Outra medida essencial para que esse movimento ocorra consiste em reaglutinar a esquerda em torno de um programa comum. O PT e Dilma precisam dar-se conta que a vitória dela nas eleições de 2014 se deveu, em boa  medida, ao fato de que parte considerável da esquerda crítica a ambos reconheceu, acertadamente, que o problema colocado no segundo turno consistia em derrotar o inimigo principal, a direita conservadora e reacionária. Problema que continua após as eleições.

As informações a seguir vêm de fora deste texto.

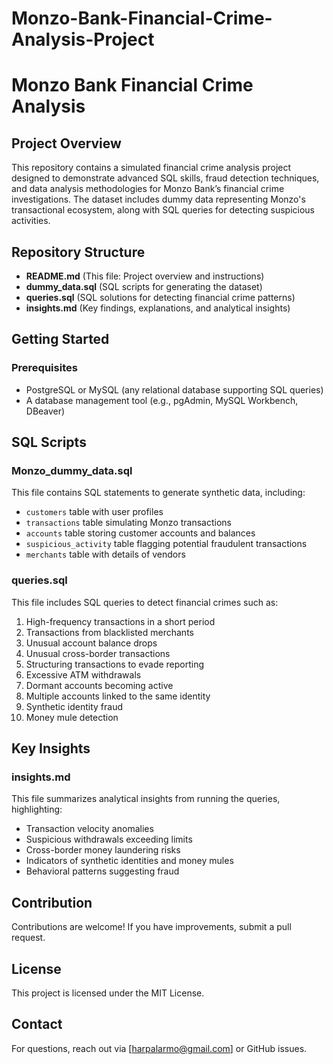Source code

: # Monzo-Bank-Financial-Crime-Analysis-Project

# Monzo Bank Financial Crime Analysis

## Project Overview
This repository contains a simulated financial crime analysis project designed to demonstrate advanced SQL skills, fraud detection techniques, and data analysis methodologies for Monzo Bank’s financial crime investigations. The dataset includes dummy data representing Monzo's transactional ecosystem, along with SQL queries for detecting suspicious activities.

## Repository Structure
- **README.md** (This file: Project overview and instructions)
- **dummy_data.sql** (SQL scripts for generating the dataset)
- **queries.sql** (SQL solutions for detecting financial crime patterns)
- **insights.md** (Key findings, explanations, and analytical insights)

## Getting Started
### Prerequisites
- PostgreSQL or MySQL (any relational database supporting SQL queries)
- A database management tool (e.g., pgAdmin, MySQL Workbench, DBeaver)

## SQL Scripts
### **Monzo_dummy_data.sql**
This file contains SQL statements to generate synthetic data, including:
- `customers` table with user profiles
- `transactions` table simulating Monzo transactions
- `accounts` table storing customer accounts and balances
- `suspicious_activity` table flagging potential fraudulent transactions
- `merchants` table with details of vendors

### **queries.sql**
This file includes SQL queries to detect financial crimes such as:
1. High-frequency transactions in a short period
2. Transactions from blacklisted merchants
3. Unusual account balance drops
4. Unusual cross-border transactions
5. Structuring transactions to evade reporting
6. Excessive ATM withdrawals
7. Dormant accounts becoming active
8. Multiple accounts linked to the same identity
9. Synthetic identity fraud
10. Money mule detection

## Key Insights
### **insights.md**
This file summarizes analytical insights from running the queries, highlighting:
- Transaction velocity anomalies
- Suspicious withdrawals exceeding limits
- Cross-border money laundering risks
- Indicators of synthetic identities and money mules
- Behavioral patterns suggesting fraud

## Contribution
Contributions are welcome! If you have improvements, submit a pull request.

## License
This project is licensed under the MIT License.

## Contact
For questions, reach out via [harpalarmo@gmail.com] or GitHub issues.




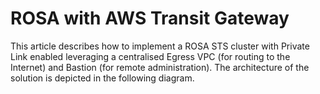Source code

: # ROSA with AWS Transit Gateway

This article describes how to implement a ROSA STS cluster with Private Link enabled leveraging a centralised Egress VPC (for routing to the Internet) and Bastion (for remote administration). The architecture of the solution is depicted in the following diagram.
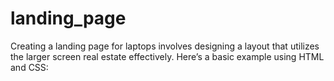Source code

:# landing_page
Creating a landing page for laptops involves designing a layout that utilizes the larger screen real estate effectively. Here’s a basic example using HTML and CSS:


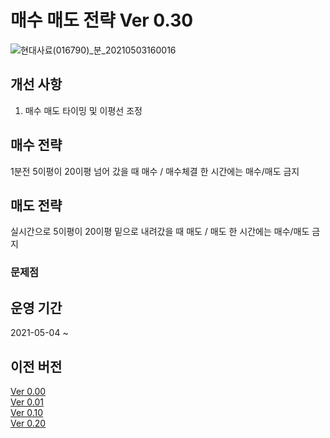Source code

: # 매수 매도 전략 Ver 0.30
![현대사료(016790)_분_20210503160016](https://user-images.githubusercontent.com/55151796/116849514-dd37f280-ac29-11eb-881a-d946a5deaad1.jpg)

## 개선 사항  
1. 매수 매도 타이밍 및 이평선 조정

## 매수 전략
1분전 5이평이 20이평 넘어 갔을 때 매수 / 매수체결 한 시간에는 매수/매도 금지

## 매도 전략
실시간으로 5이평이 20이평 밑으로 내려갔을 때 매도 / 매도 한 시간에는 매수/매도 금지

### 문제점

## 운영 기간
2021-05-04 ~ 
## 이전 버전
[Ver 0.00](https://github.com/E-know/AutoKStock/blob/main/strategy/Ver%200.00.md)  
[Ver 0.01](https://github.com/E-know/AutoKStock/blob/main/strategy/Ver%200.01.md)  
[Ver 0.10](https://github.com/E-know/AutoKStock/blob/main/strategy/Ver%200.10.md)  
[Ver 0.20](https://github.com/E-know/AutoKStock/blob/main/strategy/Ver%200.20.md)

Portanto, é preciso transformar a atitude de negação da direita numa atitude de afirmação de um programa que congregue toda a esquerda, independentemente das divergências existentes sobre uma série de problemas. E a iniciativa quanto a isso cabe fundamentalmente ao PT e à presidenta Dilma. Não se pode unir todas as forças políticas do país, mas é possível congregar a maioria, principalmente se o país voltar a crescer economicamente, e o PT e governo reaprenderem a fazer política, tanto institucional quanto e principalmente de base.

Mesmo porque, no balanço atual das forças, o equilíbrio é muito instável. Os setores socialistas, democráticos e populares terão que saber medir adequadamente suas forças de modo a evitar cair em provocações desabridas dos setores raivosos da direita, sedentos de novo golpe militar. Assim, para levar o país a assistir a um diálogo civilizado entre as forças políticas, será necessário congregar  a esquerda, reconquistar a centro-esquerda e o centro, dividir a direita conservadora, e neutralizar ou isolar a direita reacionária.

Ou seja, utilizar a tática de dois passos à frente em suas propostas efetivas, e recuar um passo na negociação concreta. Aliás, a mesma tática que Francisco, o papa, está utilizando para reestruturar o Vaticano. No pior dos casos, haverá o avanço de um passo.